Relapse Prediction using Wearable Data through Convolutional Autoencoders and Clustering for Patients with Psychotic Disorders
April Yujie Yan, BS, MBI, Traci Jenelle Speed, MD, PhD, Casey Overby Taylor, PhD
Relapse of psychotic disorders occurs commonly even after appropriate treatment. Digital phenotyping becomes essential to achieve remote monitoring for mental conditions. We applied a personalized approach using neural-network-based anomaly detection and clustering to predict relapse for patients with psychotic disorders. We used a dataset provided by e-Prevention grand challenge (SPGC), containing physiological signals for 10 patients monitored over 2.5 years (relapse events: 560 vs. non-relapse events: 2139) [1,2]. We created 2-dimensional multivariate time-series profiles containing activity and heart rate variability metrics, extracted latent features via convolutional autoencoders, and identified relapse clusters. Our model showed promising results compared to the 1st place of SPGC (area under precision-recall curve = 0.711 vs. 0.651, area under receiver operating curve = 0.633 vs. 0.647, harmonic mean = 0.672 vs. 0.649) and added to existing evidence of data collected during sleep being more informative in detecting relapse. Our study demonstrates the potential of unsupervised learning in identifying abnormal behavioral changes in patients with psychotic disorders using objective measures derived from granular, long-term biosignals collected by unobstructive wearables. It contributes to the first step towards determining relapse-related biomarkers that could improve predictions and enable timely interventions to enhance patients’ quality of life.
Yan, A.Y., Speed, T.J. & Taylor, C.O. Relapse prediction using wearable data through convolutional autoencoders and clustering for patients with psychotic disorders. Sci Rep 15, 18806 (2025). https://doi.org/10.1038/s41598-025-03856-1
The e-Prevention SPGC 2023 [1,2] provided a public dataset containing physiological signals of 10 patients with psychotic disorders, recorded in Samsung Gear S3 smartwatches for a monitoring period of 6 months. Physiological biosignals included users’ linear and angular accelerations (20Hz), heart rate and RR intervals (5Hz), sleeping status, and steps. Daily relapse status was annotated by clinicians by reviewing their monthly assessments and communication with their physicians and/or family members. Data were split into train (only non-relapsed state), validation (both states with each labeled relapse and non-relapse), and test (both states but unlabeled) sets. Data have been made publicly available and can be downloaded here: https://robotics.ntua.gr/eprevention-sp-challenge/.

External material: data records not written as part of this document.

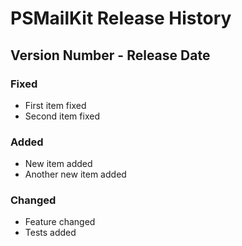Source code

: # PSMailKit Release History

## Version Number - Release Date

### Fixed

* First item fixed
* Second item fixed

### Added

* New item added
* Another new item added

### Changed

* Feature changed
* Tests added

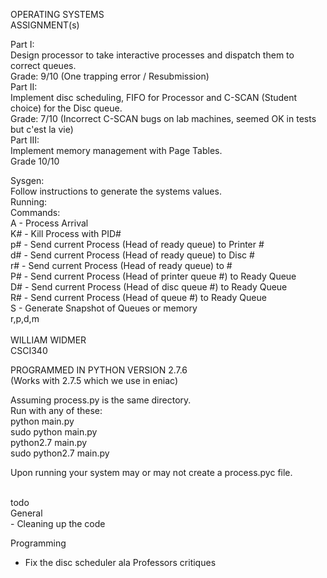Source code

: OPERATING SYSTEMS<br>
ASSIGNMENT(s)<br>

Part I:  <br> 
	Design processor to take interactive processes and dispatch them to correct queues.<br>
	Grade: 9/10 (One trapping error / Resubmission)<br>
Part II:<br>
	Implement disc scheduling, FIFO for Processor and C-SCAN (Student choice) for the Disc queue.<br>
	Grade: 7/10 (Incorrect C-SCAN bugs on lab machines, seemed OK in tests but c'est la vie)<br>
Part III:<br>
	Implement memory management with Page Tables.<br>
	Grade 10/10<br>

Sysgen:<br>
	Follow instructions to generate the systems values.<br>
Running:<br>
	Commands:<br>
		A - Process Arrival<br>
		K# - Kill Process with PID#<br>
		p# - Send current Process (Head of ready queue) to Printer #<br>
		d# - Send current Process (Head of ready queue) to Disc #<br>
		r# - Send current Process (Head of ready queue) to #<br>
		P# - Send current Process (Head of printer queue #) to Ready Queue<br>
		D# - Send current Process (Head of disc queue #) to Ready Queue<br>
		R# - Send current Process (Head of  queue #) to Ready Queue<br>
		S - Generate Snapshot of Queues or memory<br>
			r,p,d,m<br>
<br>
WILLIAM WIDMER<br>
CSCI340<br>


PROGRAMMED IN PYTHON VERSION 2.7.6<br>
(Works with 2.7.5 which we use in eniac)<br>

Assuming process.py is the same directory.<br>
Run with any of these:<br>
	python main.py<br>
	sudo python main.py<br>
	python2.7 main.py<br>
	sudo python2.7 main.py<br>


Upon running your system may or may not create a process.pyc file.<br>

<br>
todo<br>
General<br>
- Cleaning up the code<br>

Programming<br>
- Fix the disc scheduler ala Professors critiques<br>
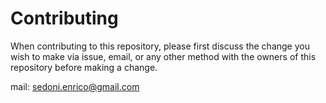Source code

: # Contributing

When contributing to this repository, please first discuss the change you wish to make via issue, email, or any other method with the owners of this repository before making a change.

mail: sedoni.enrico@gmail.com



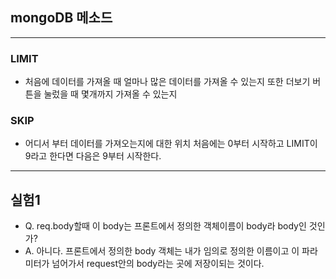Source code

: ## mongoDB 메소드
---
### LIMIT
- 처음에 데이터를 가져올 때 얼마나 많은 데이터를 가져올 수 있는지 또한 더보기 버튼을 눌렀을 때 몇개까지 가져올 수 있는지
### SKIP
- 어디서 부터 데이터를 가져오는지에 대한 위치 처음에는 0부터 시작하고 LIMIT이 9라고 한다면 다음은 9부터 시작한다.
---
## 실험1
- Q. req.body할때 이 body는 프론트에서 정의한 객체이름이 body라 body인 것인가?
- A. 아니다. 프론트에서 정의한 body 객체는 내가 임의로 정의한 이름이고 이 파라미터가 넘어가서 request안의 body라는 곳에 저장이되는 것이다.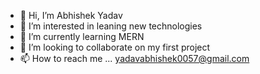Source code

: - 👋 Hi, I’m Abhishek Yadav
- 👀 I’m interested in leaning new technologies
- 🌱 I’m currently learning MERN
- 💞️ I’m looking to collaborate on my first project
- 📫 How to reach me ... yadavabhishek0057@gmail.com

<!---
vadayke/vadayke is a ✨ special ✨ repository because its `README.md` (this file) appears on your GitHub profile.
You can click the Preview link to take a look at your changes.
--->
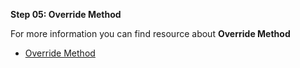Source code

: **Step 05: Override Method**

For more information you can find resource about **Override Method**


-  [Override Method](https://www.geeksforgeeks.org/overriding-in-java/) 



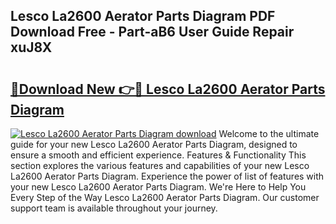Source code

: ## Lesco La2600 Aerator Parts Diagram PDF Download Free - Part-aB6 User Guide Repair xuJ8X

# <h2><a href="http://dfljpp0.blite.top/?on=Lesco+La2600+Aerator+Parts+Diagram">🔗Download New 👉🔴 Lesco La2600 Aerator Parts Diagram</a></h2>

[![Lesco La2600 Aerator Parts Diagram download](https://i.imgur.com/lujVjoI.png)](http://dfljpp0.blite.top/?on=Lesco+La2600+Aerator+Parts+Diagram)
Welcome to the ultimate guide for your new Lesco La2600 Aerator Parts Diagram, designed to ensure a smooth and efficient experience. Features & Functionality This section explores the various features and capabilities of your new Lesco La2600 Aerator Parts Diagram. Experience the power of list of features with your new Lesco La2600 Aerator Parts Diagram. We're Here to Help You Every Step of the Way Lesco La2600 Aerator Parts Diagram. Our customer support team is available throughout your journey.
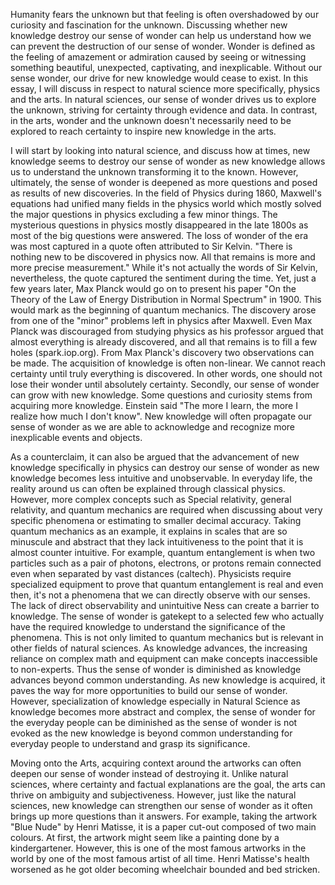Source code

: Humanity fears the unknown but that feeling is often overshadowed by our curiosity and fascination for the unknown. Discussing whether new knowledge destroy our sense of wonder can help us understand how we can prevent the destruction of our sense of wonder. Wonder is defined as the feeling of amazement or admiration caused by seeing or witnessing something beautiful, unexpected, captivating, and inexplicable. Without our sense wonder, our drive for new knowledge would cease to exist. 
In this essay, I will discuss in respect to natural science more specifically, physics and the arts. In natural sciences, our sense of wonder drives us to explore the unknown, striving for certainty through evidence and data. In contrast, in the arts, wonder and the unknown doesn't necessarily need to be explored to reach certainty to inspire new knowledge in the arts. 

I will start by looking into natural science, and discuss how at times, new knowledge seems to destroy our sense of wonder as new knowledge allows us to understand the unknown transforming it to the known. However, ultimately, the sense of wonder is deepened as more questions and posed as results of new discoveries. In the field of Physics during 1860, Maxwell's equations had unified many fields in the physics world which mostly solved the major questions in physics excluding a few minor things. The mysterious questions in physics mostly disappeared in the late 1800s as most of the big questions were answered. The loss of wonder of the era was most captured in a quote often attributed to Sir Kelvin. "There is nothing new to be discovered in physics now. All that remains is more and more precise measurement." While it's not actually the words of Sir Kelvin, nevertheless, the quote captured the sentiment during the time. Yet, just a few years later, Max Planck would go on to present his paper "On the Theory of the Law of Energy Distribution in Normal Spectrum" in 1900. This would mark as the beginning of quantum mechanics. The discovery arose from one of the  "minor" problems left in physics after Maxwell. Even Max Planck was discouraged from studying physics as his professor argued that almost everything is already discovered, and all that remains is to fill a few holes (spark.iop.org). From Max Planck's discovery two observations can be made. The acquisition of knowledge is often non-linear. We cannot reach certainty until truly everything is discovered. In other words, one should not lose their wonder until absolutely certainty. Secondly, our sense of wonder can grow with new knowledge. Some questions and curiosity stems from acquiring more knowledge. Einstein said "The more I learn, the more I realize how much I don't know". New knowledge will often propagate our sense of wonder as we are able to acknowledge and recognize more inexplicable events and objects. 

As a counterclaim, it can also be argued that the advancement of new knowledge specifically in physics can destroy our sense of wonder as new knowledge becomes less intuitive and unobservable. In everyday life, the reality around us can often be explained through classical physics. However, more complex concepts such as Special relativity, general relativity, and quantum mechanics are required when discussing about very specific phenomena or estimating to smaller decimal accuracy. Taking quantum mechanics as an example, it explains in scales that are so minuscule and abstract that they lack intuitiveness to the point that it is almost counter intuitive. For example, quantum entanglement is when two particles such as a pair of photons, electrons, or protons remain connected even when separated by vast distances (caltech). Physicists require specialized equipment to prove that quantum entanglement is real and even then, it's not a phenomena that we can directly observe with our senses. The lack of direct observability and unintuitive Ness can create a barrier to knowledge. The sense of wonder is gatekept to a selected few who actually have the required knowledge to understand the significance of the phenomena. This is not only limited to quantum mechanics but is relevant in other fields of natural sciences. As knowledge advances, the increasing reliance on complex math and equipment can make concepts inaccessible to non-experts. Thus the sense of wonder is diminished as knowledge advances beyond common understanding. As new knowledge is acquired, it paves the way for more opportunities to build our sense of wonder. However, specialization of knowledge especially in Natural Science as knowledge becomes more abstract and complex, the sense of wonder for the everyday people can be diminished as the sense of wonder is not evoked as the new knowledge is beyond common understanding for everyday people to understand and grasp its significance. 

Moving onto the Arts, acquiring context around the artworks can often deepen our sense of wonder instead of destroying it. Unlike natural sciences, where certainty and factual explanations are the goal, the arts can thrive on ambiguity and subjectiveness. However, just like the natural sciences, new knowledge can strengthen our sense of wonder as it often brings up more questions than it answers. 
For example, taking the artwork "Blue Nude" by Henri Matisse, it is a paper cut-out composed of two main colours. At first, the artwork might seem like a painting done by a kindergartener. However, this is one of the most famous artworks in the world by one of the most famous artist of all time. Henri Matisse's health worsened as he got older becoming wheelchair bounded and bed stricken.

data.csv: there is a data file for daily recording
-
acc_X,acc_Y,acc_Z:linear acceleration from the accelerometer (Valid range: [-19.6, 19,6]) -
gyr_X,gyr_Y,gyr_Z: angular velocity from the gyroscope (Valid range: [-573, 573]) -
heartRate,rRInterval: beats-per-minute and R-R interval from PPG. Valid values are > 0. -
timecol: timestamp inside the day -
sleeping: 0 if the user is awake, 1 if they are sleeping
RelapsePredictionPublic/
│- code/
|- analysis.ipynb # demo of EDA and statisitical analysis
|- main.ipynb # demo of running the whole pipeline
|- preprocess.py # helper function for preprocessing raw data
|- stats.py # helper function for statistical analysis
|- train.py # helper function for preparing input data
|- utils.py # helper function for clustering and evaluation
│- feature/ # this folder contains processed data. We provide a sample organization from User_00's data. Files should be arranged in the following way by running our code for preprocessing:
|- User_00/
|- train/
|- non-relpase/
|- Day_{N}/
|- feature.csv
|- val/
|- non-relpase/
|- Day_{N}/
|- feature.csv
|- relapse/
|- Day_{N}/
|- feature.csv
|- test/
|- Day_{N}/
|- feature.csv
│- input/ # processed input data files for each patient (combined from data in feature/), for training. We provide a sample file from User_00
|- input_v2_user00.csv
|- test # processed input data files for each patient (combined from data in feature/), for testing. We provide a sample file from User_00
|- test_v2_user00.csv
│- save_model/ # a folder that contains saved models. e.g., `latent_k{kernel_size}_{training_mode}_{patient ID}.keras`. `training_mode` indicates how the autoencoder was trained, based on sleep data only, awake data only, or both.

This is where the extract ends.